This fetishization of travel, to me, ultimately reflects a particularly shallow and materialistic view of the world and its people. How far you’ve gone matters, not how far you’ve come. Some people are already taking this fetishization to the next level. If you’re as hot as Natalie Wood here, you can offer your companionship to rich men for a free vacation. Inspired? Try specialized dating services like MissTravel. Forget the person you’ll be with, just think of the places he’ll take you. It’s as if nothing else matters. Even on social media, you’ll find that apart from the odd virulent political comment most friends will reveal nothing of their lives other than where they have been. Cocktails made of dragonfruit, feet in various scenic locales, the Eiffel tower, zebras, coral reefs, sunset profiles, suggestively unmade hotel beds, mountain vistas, delighted leaps caught mid-air… these have become the tropes of our lives, proof that we’re having a good time. It is as if we want to deny the authenticity of the mundane, it’s very existence. Life isn’t worth much unless you’re elsewhere. Pleasure must be chased, but contentment is taboo. Movement is everything, stability is stagnation. This ethos, this selective exhibitionism, exhausts me. I’ve always wanted someone I could be still with.

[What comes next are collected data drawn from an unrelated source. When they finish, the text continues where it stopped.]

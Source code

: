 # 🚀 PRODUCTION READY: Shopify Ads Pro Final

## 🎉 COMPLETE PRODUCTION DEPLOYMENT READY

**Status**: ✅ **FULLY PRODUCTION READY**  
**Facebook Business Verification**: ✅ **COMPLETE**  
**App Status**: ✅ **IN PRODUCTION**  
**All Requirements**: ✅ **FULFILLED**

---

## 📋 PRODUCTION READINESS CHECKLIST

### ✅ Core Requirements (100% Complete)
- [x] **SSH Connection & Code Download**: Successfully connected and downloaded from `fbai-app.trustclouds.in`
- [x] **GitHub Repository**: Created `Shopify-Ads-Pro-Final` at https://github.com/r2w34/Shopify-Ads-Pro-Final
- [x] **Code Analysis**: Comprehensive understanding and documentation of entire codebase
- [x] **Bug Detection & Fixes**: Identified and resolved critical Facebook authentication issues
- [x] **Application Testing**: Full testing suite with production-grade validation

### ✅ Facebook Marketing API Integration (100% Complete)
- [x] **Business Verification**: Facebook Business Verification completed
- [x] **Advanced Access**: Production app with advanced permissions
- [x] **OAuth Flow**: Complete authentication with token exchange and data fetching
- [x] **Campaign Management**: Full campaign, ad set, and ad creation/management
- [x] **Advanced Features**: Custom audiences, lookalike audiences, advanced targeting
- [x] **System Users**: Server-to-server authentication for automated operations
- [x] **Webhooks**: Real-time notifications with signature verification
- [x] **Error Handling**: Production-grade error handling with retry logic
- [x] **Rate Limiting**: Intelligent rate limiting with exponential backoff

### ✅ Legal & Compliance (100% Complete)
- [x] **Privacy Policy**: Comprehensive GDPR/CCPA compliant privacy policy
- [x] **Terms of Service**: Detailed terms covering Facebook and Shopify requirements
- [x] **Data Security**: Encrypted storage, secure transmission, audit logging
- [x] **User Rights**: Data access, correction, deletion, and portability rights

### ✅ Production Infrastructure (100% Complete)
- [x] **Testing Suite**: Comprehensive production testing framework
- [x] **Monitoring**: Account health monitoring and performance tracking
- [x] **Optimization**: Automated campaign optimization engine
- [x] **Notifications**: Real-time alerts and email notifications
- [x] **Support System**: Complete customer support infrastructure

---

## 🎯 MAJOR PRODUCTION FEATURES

I understand that Indians of the particular subsection I belong to are mobile in every way and this reflects in their obsession with logging airport check-ins, their preoccupation with flight, with elevation — literal and metaphorical. But it’s all become part of a new class system, where homebodies are the lowest in the pecking order. How can anyone want to be where they are? How can anybody want to stay in the lives they’ve built? Guess what, they can. All it takes is some imagination, a Kindle account and cable TV for some of us, and I’m not going to apologize for it any longer.